(Beginning of SUPPLIED DATA)

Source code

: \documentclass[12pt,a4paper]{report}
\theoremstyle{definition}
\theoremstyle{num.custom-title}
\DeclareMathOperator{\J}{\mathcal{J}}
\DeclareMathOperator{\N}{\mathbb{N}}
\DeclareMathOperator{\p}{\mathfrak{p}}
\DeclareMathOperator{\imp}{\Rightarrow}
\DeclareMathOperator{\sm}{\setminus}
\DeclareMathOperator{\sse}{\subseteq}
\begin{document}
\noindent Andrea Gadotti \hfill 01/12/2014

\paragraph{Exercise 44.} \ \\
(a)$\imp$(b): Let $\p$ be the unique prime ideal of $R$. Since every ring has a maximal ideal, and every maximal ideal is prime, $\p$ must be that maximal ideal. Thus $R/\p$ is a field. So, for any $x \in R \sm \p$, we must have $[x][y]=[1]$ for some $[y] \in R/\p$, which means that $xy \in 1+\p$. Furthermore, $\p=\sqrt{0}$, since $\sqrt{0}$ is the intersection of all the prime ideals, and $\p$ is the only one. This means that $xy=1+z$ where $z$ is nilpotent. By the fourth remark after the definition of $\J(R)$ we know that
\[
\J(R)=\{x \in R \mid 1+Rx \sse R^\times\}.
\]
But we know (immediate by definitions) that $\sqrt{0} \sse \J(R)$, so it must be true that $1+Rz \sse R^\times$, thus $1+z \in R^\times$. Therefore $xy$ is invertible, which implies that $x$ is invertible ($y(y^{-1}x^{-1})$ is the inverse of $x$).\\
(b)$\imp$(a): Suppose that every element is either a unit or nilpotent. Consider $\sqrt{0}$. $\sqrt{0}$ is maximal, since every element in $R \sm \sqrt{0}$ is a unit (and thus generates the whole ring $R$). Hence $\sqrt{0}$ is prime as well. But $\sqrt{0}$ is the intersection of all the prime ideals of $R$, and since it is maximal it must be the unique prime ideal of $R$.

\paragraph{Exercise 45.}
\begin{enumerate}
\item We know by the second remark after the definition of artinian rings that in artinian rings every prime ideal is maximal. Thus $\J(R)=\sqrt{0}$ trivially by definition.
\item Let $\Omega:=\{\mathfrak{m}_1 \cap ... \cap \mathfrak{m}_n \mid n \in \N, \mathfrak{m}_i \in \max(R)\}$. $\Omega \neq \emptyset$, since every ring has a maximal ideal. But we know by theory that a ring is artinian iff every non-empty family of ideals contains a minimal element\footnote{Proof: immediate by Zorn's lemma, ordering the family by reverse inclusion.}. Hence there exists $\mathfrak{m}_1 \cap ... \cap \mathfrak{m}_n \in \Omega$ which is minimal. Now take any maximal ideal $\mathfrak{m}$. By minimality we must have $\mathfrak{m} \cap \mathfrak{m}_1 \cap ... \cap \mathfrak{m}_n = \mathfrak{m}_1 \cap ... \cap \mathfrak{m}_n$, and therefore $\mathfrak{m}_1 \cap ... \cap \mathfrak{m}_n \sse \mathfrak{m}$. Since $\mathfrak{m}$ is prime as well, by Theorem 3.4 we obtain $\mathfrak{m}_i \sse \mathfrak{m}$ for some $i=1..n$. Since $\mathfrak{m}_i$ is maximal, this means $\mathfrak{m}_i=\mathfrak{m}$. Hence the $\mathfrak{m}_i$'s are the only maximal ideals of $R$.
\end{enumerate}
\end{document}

(End of SUPPLIED DATA)
(Beginning of SUPPLIED DATA)

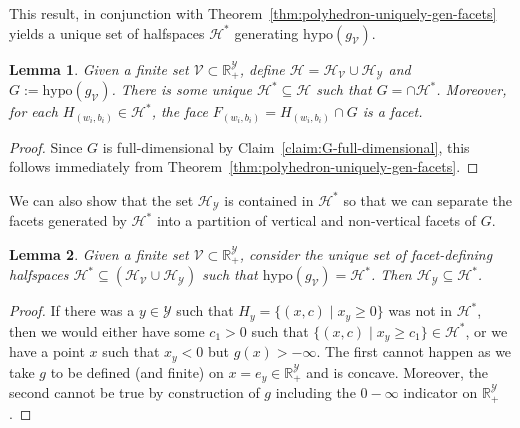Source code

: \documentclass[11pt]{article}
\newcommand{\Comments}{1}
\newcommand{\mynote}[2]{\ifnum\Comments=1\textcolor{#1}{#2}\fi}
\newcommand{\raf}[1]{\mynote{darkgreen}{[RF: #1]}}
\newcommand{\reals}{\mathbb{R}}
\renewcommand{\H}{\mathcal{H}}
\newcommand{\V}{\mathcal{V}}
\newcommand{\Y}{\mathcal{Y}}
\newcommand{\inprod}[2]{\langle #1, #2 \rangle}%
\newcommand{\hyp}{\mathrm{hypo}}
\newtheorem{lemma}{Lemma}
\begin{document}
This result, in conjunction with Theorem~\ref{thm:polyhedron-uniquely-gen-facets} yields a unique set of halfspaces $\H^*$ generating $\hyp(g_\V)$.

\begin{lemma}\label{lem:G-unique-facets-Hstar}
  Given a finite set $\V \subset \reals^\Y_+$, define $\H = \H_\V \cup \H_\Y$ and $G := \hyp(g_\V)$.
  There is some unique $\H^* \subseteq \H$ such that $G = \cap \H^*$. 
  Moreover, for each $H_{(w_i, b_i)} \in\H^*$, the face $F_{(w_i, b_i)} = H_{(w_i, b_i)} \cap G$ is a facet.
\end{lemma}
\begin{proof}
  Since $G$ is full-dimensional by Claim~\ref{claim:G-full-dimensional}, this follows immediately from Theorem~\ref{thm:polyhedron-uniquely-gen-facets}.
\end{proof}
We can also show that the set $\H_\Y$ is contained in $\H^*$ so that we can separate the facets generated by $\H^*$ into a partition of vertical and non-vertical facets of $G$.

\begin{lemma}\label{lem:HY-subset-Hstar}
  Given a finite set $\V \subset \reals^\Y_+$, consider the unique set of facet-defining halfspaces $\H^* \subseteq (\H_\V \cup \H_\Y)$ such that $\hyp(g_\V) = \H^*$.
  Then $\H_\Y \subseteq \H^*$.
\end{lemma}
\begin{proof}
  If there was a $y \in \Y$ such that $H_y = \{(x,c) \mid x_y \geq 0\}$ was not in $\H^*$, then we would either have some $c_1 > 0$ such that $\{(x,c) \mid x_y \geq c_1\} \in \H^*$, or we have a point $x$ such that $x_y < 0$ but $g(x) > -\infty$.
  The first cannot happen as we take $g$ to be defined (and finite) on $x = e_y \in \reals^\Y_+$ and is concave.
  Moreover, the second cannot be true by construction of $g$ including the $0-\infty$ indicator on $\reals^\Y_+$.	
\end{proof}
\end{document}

(End of SUPPLIED DATA)

WHAT IS BEING ASKED> Report all lines of the data above that include the string "lemma".

ANSWER SECTION>
\item Let $\Omega:=\{\mathfrak{m}_1 \cap ... \cap \mathfrak{m}_n \mid n \in \N, \mathfrak{m}_i \in \max(R)\}$. $\Omega \neq \emptyset$, since every ring has a maximal ideal. But we know by theory that a ring is artinian iff every non-empty family of ideals contains a minimal element\footnote{Proof: immediate by Zorn's lemma, ordering the family by reverse inclusion.}. Hence there exists $\mathfrak{m}_1 \cap ... \cap \mathfrak{m}_n \in \Omega$ which is minimal. Now take any maximal ideal $\mathfrak{m}$. By minimality we must have $\mathfrak{m} \cap \mathfrak{m}_1 \cap ... \cap \mathfrak{m}_n = \mathfrak{m}_1 \cap ... \cap \mathfrak{m}_n$, and therefore $\mathfrak{m}_1 \cap ... \cap \mathfrak{m}_n \sse \mathfrak{m}$. Since $\mathfrak{m}$ is prime as well, by Theorem 3.4 we obtain $\mathfrak{m}_i \sse \mathfrak{m}$ for some $i=1..n$. Since $\mathfrak{m}_i$ is maximal, this means $\mathfrak{m}_i=\mathfrak{m}$. Hence the $\mathfrak{m}_i$'s are the only maximal ideals of $R$.
\newtheorem{lemma}{Lemma}
\begin{lemma}\label{lem:G-unique-facets-Hstar}
\end{lemma}
\begin{lemma}\label{lem:HY-subset-Hstar}
\end{lemma}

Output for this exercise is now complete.